● ASSIGNMENT
Scan the entries for the word "Export", and copy every line where it appears.
══ PROVIDED RECORDS
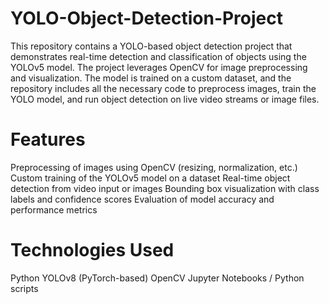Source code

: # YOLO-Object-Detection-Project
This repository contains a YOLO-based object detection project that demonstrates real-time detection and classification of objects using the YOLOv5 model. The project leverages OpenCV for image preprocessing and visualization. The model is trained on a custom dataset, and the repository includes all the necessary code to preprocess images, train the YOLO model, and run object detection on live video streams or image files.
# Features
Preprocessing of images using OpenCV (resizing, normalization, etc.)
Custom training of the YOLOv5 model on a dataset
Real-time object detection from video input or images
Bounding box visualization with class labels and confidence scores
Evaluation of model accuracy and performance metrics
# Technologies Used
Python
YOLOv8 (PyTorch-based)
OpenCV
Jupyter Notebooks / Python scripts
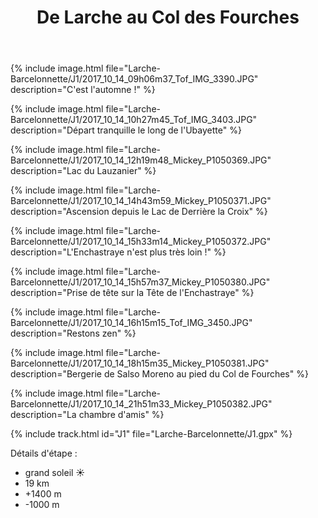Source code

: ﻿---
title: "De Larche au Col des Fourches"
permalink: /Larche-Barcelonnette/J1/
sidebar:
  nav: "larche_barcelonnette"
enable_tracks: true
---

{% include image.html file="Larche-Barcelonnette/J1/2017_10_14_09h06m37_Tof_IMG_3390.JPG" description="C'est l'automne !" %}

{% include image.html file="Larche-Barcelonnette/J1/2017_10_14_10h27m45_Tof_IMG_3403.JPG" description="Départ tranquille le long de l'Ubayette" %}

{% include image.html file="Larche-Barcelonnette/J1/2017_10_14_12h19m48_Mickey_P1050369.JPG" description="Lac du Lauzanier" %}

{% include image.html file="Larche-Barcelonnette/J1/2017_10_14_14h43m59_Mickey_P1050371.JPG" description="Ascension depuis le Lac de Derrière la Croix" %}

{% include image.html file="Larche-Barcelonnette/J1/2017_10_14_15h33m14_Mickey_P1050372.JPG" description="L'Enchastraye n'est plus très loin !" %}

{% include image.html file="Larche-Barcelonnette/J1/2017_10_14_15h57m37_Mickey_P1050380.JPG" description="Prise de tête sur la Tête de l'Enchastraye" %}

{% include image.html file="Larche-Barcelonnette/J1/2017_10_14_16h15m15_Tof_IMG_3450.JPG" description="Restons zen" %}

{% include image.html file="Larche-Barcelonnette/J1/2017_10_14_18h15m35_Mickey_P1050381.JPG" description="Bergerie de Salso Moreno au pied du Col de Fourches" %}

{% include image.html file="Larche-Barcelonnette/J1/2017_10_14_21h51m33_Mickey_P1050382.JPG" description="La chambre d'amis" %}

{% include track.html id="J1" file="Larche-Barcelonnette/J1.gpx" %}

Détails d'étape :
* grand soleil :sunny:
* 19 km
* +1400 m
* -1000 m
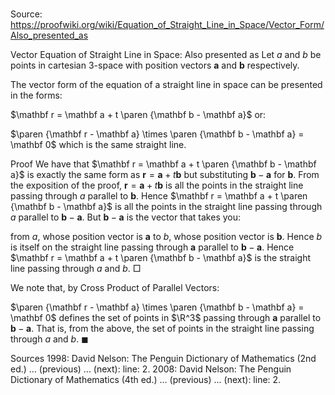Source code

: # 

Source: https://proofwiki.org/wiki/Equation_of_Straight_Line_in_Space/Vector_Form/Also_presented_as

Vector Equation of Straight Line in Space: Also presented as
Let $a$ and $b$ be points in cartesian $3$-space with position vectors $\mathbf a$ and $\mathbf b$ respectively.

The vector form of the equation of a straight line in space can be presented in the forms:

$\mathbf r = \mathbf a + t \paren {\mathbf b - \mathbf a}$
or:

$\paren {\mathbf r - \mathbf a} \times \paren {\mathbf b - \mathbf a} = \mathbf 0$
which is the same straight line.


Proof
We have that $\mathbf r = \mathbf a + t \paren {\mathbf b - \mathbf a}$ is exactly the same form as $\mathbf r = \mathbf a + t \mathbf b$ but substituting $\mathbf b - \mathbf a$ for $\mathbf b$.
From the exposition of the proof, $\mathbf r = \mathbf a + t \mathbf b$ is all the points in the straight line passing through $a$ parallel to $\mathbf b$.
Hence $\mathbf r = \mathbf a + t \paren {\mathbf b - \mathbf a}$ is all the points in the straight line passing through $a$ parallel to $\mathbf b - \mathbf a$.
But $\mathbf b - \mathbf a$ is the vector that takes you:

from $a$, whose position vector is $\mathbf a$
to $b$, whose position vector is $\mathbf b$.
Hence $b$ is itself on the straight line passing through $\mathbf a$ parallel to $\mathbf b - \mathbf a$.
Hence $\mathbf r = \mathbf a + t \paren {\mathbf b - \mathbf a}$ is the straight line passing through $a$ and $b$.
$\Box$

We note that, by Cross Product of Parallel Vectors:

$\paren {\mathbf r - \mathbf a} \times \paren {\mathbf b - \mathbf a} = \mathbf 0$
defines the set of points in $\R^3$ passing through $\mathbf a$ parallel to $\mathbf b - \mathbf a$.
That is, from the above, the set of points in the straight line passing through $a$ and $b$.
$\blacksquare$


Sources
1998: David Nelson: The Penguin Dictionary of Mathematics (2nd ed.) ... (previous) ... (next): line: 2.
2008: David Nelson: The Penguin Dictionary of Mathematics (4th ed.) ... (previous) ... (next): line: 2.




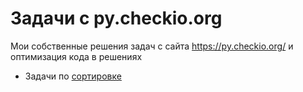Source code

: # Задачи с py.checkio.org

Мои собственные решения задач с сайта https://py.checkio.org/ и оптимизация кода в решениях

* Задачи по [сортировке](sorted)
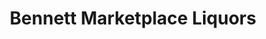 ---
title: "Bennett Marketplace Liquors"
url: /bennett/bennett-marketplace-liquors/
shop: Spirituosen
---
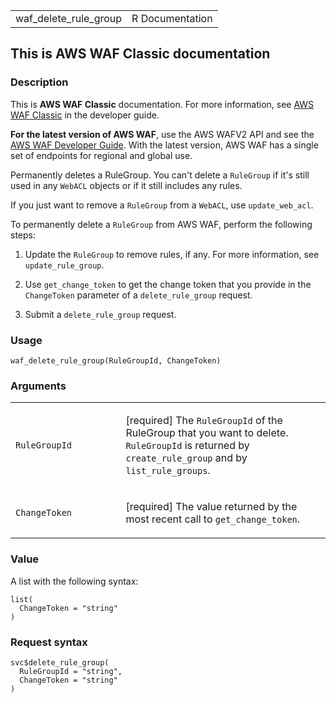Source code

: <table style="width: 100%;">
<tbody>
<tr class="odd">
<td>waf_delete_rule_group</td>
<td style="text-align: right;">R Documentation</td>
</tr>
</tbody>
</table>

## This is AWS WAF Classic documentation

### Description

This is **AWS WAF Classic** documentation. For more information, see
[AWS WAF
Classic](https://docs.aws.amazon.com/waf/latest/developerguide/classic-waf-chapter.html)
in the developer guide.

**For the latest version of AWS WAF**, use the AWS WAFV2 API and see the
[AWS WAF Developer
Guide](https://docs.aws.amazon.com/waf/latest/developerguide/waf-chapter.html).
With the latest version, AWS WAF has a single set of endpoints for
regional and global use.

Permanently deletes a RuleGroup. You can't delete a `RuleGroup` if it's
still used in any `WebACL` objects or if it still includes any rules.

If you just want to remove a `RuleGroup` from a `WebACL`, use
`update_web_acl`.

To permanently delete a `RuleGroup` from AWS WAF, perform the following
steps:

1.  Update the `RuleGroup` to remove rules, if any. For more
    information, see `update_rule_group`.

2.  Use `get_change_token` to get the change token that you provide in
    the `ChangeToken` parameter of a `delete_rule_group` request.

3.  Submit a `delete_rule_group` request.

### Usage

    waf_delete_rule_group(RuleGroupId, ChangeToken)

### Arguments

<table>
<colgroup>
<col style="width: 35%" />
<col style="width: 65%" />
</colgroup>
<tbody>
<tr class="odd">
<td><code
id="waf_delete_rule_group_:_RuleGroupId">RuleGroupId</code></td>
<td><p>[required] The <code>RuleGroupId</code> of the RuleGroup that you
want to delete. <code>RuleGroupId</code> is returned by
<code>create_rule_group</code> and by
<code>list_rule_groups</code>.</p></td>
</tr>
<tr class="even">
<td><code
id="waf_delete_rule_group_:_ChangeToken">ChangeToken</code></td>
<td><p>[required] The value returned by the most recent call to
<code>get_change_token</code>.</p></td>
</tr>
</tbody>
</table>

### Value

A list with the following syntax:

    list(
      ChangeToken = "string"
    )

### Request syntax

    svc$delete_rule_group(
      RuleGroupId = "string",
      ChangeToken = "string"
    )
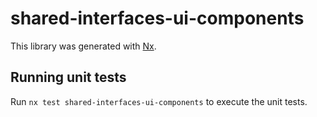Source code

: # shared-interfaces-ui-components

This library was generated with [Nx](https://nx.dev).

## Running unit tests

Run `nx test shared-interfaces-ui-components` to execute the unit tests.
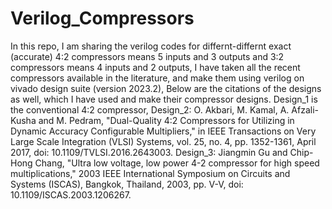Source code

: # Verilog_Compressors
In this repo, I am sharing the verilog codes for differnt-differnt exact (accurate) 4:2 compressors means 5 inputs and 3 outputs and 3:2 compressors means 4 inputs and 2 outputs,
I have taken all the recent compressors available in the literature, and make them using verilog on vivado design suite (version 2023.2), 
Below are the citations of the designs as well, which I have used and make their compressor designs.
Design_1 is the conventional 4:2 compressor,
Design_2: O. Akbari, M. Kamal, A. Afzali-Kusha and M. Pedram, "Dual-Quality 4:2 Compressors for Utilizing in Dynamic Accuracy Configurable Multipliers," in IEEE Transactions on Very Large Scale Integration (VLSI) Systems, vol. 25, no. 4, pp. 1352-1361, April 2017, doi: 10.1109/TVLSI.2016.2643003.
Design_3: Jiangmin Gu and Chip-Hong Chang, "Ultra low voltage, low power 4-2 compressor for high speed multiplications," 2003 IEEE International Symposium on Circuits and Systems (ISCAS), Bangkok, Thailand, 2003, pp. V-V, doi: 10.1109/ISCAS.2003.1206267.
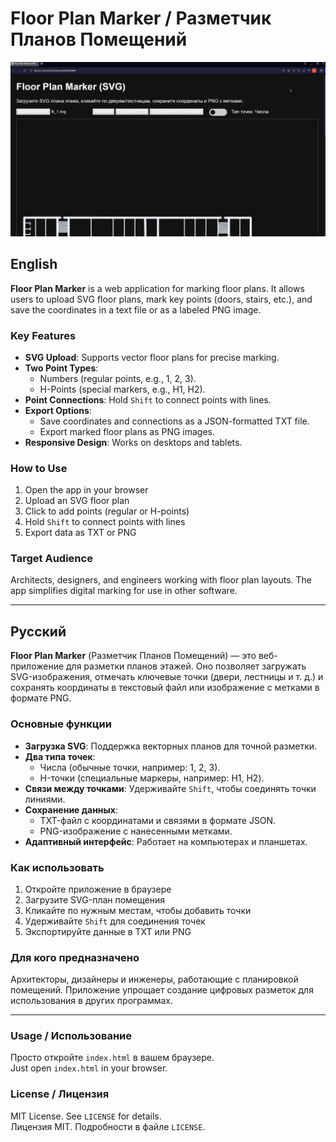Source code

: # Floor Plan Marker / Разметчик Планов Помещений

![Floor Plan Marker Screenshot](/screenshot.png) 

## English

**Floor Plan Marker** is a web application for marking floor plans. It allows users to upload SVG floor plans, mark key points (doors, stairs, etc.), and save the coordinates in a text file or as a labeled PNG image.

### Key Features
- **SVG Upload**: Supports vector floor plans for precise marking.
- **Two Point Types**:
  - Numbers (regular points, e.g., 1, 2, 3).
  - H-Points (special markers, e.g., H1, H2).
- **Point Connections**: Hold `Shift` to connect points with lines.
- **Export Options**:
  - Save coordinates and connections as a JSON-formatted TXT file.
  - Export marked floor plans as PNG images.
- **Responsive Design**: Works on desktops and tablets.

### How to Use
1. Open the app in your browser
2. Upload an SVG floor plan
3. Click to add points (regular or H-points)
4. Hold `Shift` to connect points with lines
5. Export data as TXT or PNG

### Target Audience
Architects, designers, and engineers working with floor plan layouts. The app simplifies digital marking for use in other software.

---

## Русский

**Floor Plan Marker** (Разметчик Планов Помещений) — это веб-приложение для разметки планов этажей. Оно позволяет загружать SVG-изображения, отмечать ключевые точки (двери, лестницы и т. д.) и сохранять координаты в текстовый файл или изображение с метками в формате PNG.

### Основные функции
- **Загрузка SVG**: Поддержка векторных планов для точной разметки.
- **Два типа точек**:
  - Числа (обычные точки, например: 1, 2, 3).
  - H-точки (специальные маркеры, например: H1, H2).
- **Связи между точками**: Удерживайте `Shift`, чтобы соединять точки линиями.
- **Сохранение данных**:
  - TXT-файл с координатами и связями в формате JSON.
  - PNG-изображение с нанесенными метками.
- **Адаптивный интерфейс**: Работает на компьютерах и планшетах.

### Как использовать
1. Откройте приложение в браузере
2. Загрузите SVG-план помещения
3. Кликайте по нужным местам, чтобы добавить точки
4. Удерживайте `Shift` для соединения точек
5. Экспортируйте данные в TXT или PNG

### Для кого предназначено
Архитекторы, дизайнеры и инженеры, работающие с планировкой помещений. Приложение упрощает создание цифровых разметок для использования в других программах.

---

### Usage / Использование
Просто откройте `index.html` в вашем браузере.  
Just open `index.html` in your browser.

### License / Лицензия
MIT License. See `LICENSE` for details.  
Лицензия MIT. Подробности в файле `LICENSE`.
════
● TASK RESPONSE
- **Export Options**:
  - Export marked floor plans as PNG images.
5. Export data as TXT or PNG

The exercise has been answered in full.